Understanding the Gaza War correctly is not merely a retrospective exercise. Western militaries are increasingly likely to confront hybrid adversaries that combine regular and irregular military capabilities, dense urban fortifications, and sophisticated informational and legal strategies. Indeed, as this article is submitted, such a conflict has already erupted with Iran, the state sponsor of Hamas, whose forces are showing signs of adopting similar civilian camouflage and shielding practices. Failing to analyze Gaza on its own terms risks repeating a familiar pattern: preparing for the last war rather than the next.
The Nature of the Gaza War
The 2006 edition of U.S. Army Field Manual 3-24, the most influential counterinsurgency text of the last generation, observes that “in almost every case, the counterinsurgent faces a populace containing an active minority supporting a government and a similar militant faction opposing it.” Within this framework, operational success depends on the legitimacy of the government in the eyes of a large, uncommitted middle whose support can ultimately determine the outcome of the conflict.
This manual did not guide the entire Iraq War. Particularly during the campaign against the Islamic State, some U.S. military planners argued that counterinsurgency doctrine had become less relevant, and operations such as the battle for Mosul were increasingly described as conventional urban combat rather than counterinsurgency. Yet many of the operational and political assumptions associated with the earlier counterinsurgency framework remained in place. Coalition forces continued to fight alongside local partner forces, operate in support of a legitimate host government against an irregular foe (rather than a state), and treat the attitudes of the civilian population as strategically decisive.
The Battle of Mosul, often invoked as a benchmark for contemporary urban warfare, illustrates the complexity of this transition. Described by U.S. commanders as “the most significant urban combat to take place since World War II,” the campaign involved intense combined-arms fighting and extensive destruction. Yet Mosul is frequently treated as the outer limit of acceptable urban warfare. Even where counterinsurgency doctrine was formally set aside, many of its assumptions about governance, harm mitigation, joint work with local allies, and winning civilian support continued to shape how the campaign was interpreted.
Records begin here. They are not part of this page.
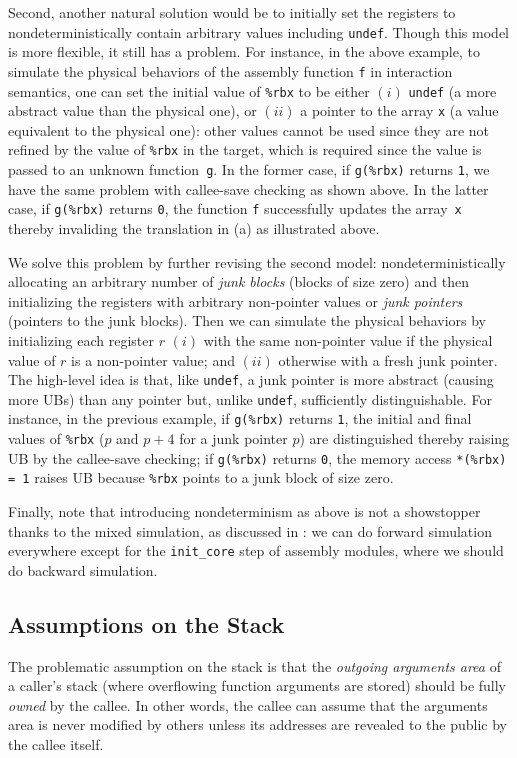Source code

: Second, another natural solution would be to initially set the
\nip{} registers to nondeterministically contain arbitrary
values including \texttt{undef}. Though this model is more flexible,
it still has a problem. For instance, in the above example, to
simulate the physical behaviors of the assembly function \texttt{f} in
interaction semantics, one can set the initial value of \texttt{\%rbx} to
be either $(i)$ \texttt{undef} (\ie a more abstract value than the physical one), or
$(ii)$ a pointer to the array \texttt{x} (\ie a value equivalent to the physical one):
other values cannot be used since they are not refined by the value of \texttt{\%rbx} in the target,
which is required since the value is passed to an unknown function~\texttt{g}.
In the former case, if
\texttt{g(\%rbx)} returns \texttt{1}, we have the same problem with
callee-save checking as shown above.  In the latter case, if
\texttt{g(\%rbx)} returns \texttt{0}, the function \texttt{f}
successfully updates the array~\texttt{x} thereby invaliding the
translation in (a) as illustrated above.

We solve this problem by further revising the second model:
nondeterministically allocating an arbitrary number of \emph{junk
  blocks} (\ie blocks of size zero) and then initializing the
\nip{} registers with arbitrary non-pointer values or
\emph{junk pointers} (\ie pointers to the junk blocks).  Then we can
simulate the physical behaviors by initializing each register $r$
$(i)$ with the same non-pointer value if the physical value of $r$ is
a non-pointer value; and $(ii)$ otherwise with a fresh junk pointer.
The high-level idea is that, like \texttt{undef}, a junk pointer is
more abstract (\ie causing more UBs) than any pointer but, unlike
\texttt{undef}, sufficiently distinguishable. For instance,
in the previous example, if \texttt{g(\%rbx)} returns \texttt{1},
the initial and final values of \texttt{\%rbx} (\ie $p$ and $p+4$ for a junk pointer $p$)
are distinguished thereby raising UB by the callee-save checking;
if \texttt{g(\%rbx)} returns \texttt{0},
the memory access \texttt{*(\%rbx) = 1} raises UB because \texttt{\%rbx}
points to a junk block of size zero.

Finally, note that introducing nondeterminism as above is not a
showstopper thanks to the mixed simulation, as discussed in
: we can do forward
simulation everywhere except for the \texttt{init\_core} step of
assembly modules, where we should do backward simulation.

\subsection{Assumptions on the Stack}
\label{sec:overview-semantics-memory}
%
The problematic assumption on the stack is that the
\emph{outgoing arguments area} of a caller's stack (\ie where overflowing function
arguments are stored) should be fully \emph{owned} by the callee. In
other words, the callee can assume that the arguments area is never
modified by others unless its addresses are revealed to the public by
the callee itself.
But Gaza differed from this experience in several fundamental respects, as Israel did not fight alongside a host nation, but rather against it. In Mosul, there was a legitimate Iraqi government, which at least part of the population supported, and the Islamic State ruled the territory for only two years. Hamas, by contrast, functioned not as an insurgent movement but as the sole authority of the Gaza Strip for almost two decades. Through its control of political institutions, welfare systems, education, and ideological indoctrination, it transformed both society and terrain into a prepared urban battlespace. Polling data from Gaza and the West Bank, including PCPSR surveys from December 2023, show overwhelming public support for Hamas’ October 7 attack and its earlier attacks on Israeli civilians, even when support for Hamas as a governing movement fluctuated.
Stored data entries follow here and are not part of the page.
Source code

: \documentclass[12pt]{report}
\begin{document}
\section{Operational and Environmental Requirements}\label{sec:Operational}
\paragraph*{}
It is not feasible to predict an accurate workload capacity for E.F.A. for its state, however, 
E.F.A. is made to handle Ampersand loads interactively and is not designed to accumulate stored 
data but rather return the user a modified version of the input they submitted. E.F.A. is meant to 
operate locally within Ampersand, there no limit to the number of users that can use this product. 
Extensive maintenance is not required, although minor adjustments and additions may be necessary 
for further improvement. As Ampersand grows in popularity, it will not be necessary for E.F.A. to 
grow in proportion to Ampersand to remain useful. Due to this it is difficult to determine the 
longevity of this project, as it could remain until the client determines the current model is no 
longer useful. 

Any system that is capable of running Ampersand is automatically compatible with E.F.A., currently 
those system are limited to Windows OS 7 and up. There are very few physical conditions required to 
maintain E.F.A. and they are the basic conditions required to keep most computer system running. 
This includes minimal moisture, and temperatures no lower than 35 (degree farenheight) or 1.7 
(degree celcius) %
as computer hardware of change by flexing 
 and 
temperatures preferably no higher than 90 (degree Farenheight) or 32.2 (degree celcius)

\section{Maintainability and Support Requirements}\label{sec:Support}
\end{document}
Under these conditions, Israel could not plausibly expect to win over the local population. Organized anti-Hamas militias and protests against Hamas’ rule emerged only after its military capabilities had been severely degraded late in the war, and even then remained limited. For most of the conflict, the key structural conditions that underpin the Iraq and Afghanistan paradigms — friendly local government and a persuadable population — simply did not exist.
Furthermore, particularly in the early stages of the war, Gaza was not defended only by guerrillas but by structured infantry forces that fought in organized companies and battalions with a coordinated defense strategy. Israeli strikes later forced them to adopt small-unit guerilla tactics. At the same time, these forces systematically relied on civilian shielding and camouflage not as a desperate measure of survival but as a foundational element of their strategy.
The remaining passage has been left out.